[Start of section]

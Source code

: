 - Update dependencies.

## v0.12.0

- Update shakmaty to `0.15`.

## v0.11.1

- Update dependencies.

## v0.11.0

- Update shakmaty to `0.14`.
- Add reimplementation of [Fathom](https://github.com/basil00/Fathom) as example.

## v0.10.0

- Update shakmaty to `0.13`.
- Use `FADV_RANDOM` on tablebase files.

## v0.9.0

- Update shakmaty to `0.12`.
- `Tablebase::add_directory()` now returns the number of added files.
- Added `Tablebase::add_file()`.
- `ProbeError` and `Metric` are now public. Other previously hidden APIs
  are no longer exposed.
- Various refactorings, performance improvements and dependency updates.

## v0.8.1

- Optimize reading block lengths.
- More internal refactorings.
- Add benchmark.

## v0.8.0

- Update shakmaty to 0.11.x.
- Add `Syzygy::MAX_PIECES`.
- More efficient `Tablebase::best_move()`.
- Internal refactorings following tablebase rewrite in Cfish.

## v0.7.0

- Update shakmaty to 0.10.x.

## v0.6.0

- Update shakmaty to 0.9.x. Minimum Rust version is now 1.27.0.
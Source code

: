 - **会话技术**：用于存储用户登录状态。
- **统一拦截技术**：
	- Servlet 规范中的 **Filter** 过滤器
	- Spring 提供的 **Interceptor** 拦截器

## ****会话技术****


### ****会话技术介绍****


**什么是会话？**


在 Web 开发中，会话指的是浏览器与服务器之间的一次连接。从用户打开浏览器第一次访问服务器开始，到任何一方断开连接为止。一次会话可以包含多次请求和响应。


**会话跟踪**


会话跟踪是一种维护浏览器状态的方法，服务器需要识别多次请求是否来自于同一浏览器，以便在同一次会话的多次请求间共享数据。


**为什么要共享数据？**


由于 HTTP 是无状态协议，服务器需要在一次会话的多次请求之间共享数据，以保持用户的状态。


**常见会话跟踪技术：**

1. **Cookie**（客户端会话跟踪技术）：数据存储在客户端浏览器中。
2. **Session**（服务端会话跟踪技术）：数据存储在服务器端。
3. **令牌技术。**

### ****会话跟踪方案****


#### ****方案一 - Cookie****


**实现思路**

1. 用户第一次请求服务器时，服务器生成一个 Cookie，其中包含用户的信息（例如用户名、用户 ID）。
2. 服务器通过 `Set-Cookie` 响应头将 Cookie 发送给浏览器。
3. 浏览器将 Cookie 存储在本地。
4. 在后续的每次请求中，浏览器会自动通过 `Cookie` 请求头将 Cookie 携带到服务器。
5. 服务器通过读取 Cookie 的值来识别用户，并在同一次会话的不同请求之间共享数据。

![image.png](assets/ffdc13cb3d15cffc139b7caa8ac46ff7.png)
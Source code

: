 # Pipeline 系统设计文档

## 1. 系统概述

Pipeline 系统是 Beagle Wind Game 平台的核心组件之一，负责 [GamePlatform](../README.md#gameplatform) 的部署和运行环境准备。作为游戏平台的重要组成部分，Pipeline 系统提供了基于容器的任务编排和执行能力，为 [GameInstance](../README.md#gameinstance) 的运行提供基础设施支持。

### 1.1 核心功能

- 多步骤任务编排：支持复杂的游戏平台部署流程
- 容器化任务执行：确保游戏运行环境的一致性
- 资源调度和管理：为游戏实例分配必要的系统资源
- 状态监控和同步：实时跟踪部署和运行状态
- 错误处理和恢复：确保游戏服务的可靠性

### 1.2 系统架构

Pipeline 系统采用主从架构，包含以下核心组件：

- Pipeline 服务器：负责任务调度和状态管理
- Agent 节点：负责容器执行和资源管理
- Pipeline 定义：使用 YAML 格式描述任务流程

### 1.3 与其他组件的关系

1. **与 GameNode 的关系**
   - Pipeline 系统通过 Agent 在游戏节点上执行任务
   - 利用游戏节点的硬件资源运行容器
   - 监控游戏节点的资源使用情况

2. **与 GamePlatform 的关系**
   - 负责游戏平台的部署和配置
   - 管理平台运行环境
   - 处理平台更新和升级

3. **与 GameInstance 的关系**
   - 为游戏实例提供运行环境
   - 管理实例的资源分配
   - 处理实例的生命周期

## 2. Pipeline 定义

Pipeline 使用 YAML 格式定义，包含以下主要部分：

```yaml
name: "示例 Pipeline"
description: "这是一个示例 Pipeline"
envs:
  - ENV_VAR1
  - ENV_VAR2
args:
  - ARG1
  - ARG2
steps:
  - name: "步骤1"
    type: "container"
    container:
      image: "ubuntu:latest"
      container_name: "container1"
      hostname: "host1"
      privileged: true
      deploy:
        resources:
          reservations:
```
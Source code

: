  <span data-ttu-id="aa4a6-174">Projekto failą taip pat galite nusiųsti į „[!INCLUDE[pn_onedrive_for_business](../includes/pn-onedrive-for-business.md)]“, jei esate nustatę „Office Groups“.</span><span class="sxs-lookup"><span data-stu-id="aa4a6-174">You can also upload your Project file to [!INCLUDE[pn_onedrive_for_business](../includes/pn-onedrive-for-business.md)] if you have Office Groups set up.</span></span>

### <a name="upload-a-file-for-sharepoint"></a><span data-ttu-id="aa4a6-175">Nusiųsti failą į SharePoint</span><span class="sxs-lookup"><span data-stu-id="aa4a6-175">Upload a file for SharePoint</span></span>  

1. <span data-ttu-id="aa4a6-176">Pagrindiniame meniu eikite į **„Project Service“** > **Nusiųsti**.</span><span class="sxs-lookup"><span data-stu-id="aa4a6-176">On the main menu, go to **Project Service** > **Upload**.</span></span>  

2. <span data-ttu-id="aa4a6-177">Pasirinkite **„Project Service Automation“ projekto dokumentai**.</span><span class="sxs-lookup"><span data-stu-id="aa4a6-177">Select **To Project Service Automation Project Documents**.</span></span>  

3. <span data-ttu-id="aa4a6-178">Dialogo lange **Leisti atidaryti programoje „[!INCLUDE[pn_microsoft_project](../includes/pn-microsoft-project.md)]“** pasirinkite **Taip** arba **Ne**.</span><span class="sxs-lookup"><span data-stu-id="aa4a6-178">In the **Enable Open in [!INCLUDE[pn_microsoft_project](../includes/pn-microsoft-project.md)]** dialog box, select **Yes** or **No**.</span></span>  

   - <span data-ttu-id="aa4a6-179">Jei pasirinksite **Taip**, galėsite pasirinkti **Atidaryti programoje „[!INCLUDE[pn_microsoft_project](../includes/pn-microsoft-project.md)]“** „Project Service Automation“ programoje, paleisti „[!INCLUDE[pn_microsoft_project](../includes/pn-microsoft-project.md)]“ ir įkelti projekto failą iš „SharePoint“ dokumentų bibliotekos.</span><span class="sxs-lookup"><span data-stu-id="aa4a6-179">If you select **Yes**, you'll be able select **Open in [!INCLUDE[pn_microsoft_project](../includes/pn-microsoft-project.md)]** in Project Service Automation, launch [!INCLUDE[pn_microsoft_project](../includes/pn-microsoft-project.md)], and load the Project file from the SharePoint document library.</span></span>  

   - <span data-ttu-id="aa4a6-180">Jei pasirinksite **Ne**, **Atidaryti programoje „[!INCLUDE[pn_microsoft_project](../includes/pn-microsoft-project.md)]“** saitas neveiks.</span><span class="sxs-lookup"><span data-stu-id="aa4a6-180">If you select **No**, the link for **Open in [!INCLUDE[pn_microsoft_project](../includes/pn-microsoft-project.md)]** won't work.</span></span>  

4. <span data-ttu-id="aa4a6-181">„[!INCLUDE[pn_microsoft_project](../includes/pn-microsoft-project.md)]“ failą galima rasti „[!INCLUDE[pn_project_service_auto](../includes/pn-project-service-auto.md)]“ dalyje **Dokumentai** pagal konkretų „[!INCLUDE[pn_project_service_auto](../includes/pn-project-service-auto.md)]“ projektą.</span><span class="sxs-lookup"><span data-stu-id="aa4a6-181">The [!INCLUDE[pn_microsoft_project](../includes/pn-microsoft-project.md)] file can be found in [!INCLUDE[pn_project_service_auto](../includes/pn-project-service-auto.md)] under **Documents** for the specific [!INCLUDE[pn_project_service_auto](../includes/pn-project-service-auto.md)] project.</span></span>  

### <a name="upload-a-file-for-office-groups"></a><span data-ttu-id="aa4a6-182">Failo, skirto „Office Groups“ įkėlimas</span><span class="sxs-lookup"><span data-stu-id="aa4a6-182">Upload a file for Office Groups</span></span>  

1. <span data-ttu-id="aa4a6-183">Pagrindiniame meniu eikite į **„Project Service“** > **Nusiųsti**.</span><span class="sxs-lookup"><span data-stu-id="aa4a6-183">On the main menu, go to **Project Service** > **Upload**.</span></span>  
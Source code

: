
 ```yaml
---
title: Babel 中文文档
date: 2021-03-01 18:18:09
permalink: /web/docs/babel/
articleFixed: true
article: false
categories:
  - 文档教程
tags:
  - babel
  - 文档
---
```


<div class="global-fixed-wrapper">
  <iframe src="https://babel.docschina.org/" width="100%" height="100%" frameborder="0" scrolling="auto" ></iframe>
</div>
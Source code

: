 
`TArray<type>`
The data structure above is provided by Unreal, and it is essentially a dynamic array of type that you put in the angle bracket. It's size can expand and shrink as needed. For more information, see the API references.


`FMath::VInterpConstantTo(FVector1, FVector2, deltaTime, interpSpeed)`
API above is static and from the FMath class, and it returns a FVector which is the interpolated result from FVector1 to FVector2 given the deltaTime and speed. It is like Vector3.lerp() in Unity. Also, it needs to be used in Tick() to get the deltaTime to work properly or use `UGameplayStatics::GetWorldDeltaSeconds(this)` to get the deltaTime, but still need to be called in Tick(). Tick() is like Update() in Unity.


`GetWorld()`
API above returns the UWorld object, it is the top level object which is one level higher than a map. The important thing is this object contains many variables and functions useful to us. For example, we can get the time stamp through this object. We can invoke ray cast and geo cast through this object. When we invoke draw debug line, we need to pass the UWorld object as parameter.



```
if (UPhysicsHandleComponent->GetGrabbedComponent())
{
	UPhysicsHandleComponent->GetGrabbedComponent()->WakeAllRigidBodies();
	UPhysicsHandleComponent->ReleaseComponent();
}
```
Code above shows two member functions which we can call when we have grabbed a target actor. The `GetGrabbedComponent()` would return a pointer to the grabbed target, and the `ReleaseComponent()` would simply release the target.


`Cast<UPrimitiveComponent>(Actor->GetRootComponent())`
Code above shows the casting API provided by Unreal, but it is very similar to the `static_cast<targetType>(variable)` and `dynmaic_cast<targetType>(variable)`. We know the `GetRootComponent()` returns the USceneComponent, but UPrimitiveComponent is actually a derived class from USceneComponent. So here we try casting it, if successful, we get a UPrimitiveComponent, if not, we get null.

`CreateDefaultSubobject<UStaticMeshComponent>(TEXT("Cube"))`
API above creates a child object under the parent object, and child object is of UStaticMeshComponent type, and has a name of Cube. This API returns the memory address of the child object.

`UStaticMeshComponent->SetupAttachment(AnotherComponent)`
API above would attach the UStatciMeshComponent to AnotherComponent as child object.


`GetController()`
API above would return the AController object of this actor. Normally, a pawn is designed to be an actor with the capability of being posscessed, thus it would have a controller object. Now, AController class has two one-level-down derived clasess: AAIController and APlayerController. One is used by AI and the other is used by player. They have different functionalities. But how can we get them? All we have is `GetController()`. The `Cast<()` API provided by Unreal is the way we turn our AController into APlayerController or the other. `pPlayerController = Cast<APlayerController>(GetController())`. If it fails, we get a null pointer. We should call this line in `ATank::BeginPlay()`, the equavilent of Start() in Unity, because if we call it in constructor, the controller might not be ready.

[End of section]

HOW TO COMPLETE THIS TASK: Of the entries above, transcribe exactly those lines that fall between the line containing "on tablebase files." and the line containing "- Add benchmark.", together with those two lines.

EXERCISE SOLUTION:
- Use `FADV_RANDOM` on tablebase files.

## v0.9.0

- Update shakmaty to `0.12`.
- `Tablebase::add_directory()` now returns the number of added files.
- Added `Tablebase::add_file()`.
- `ProbeError` and `Metric` are now public. Other previously hidden APIs
  are no longer exposed.
- Various refactorings, performance improvements and dependency updates.

## v0.8.1

- Optimize reading block lengths.
- More internal refactorings.
- Add benchmark.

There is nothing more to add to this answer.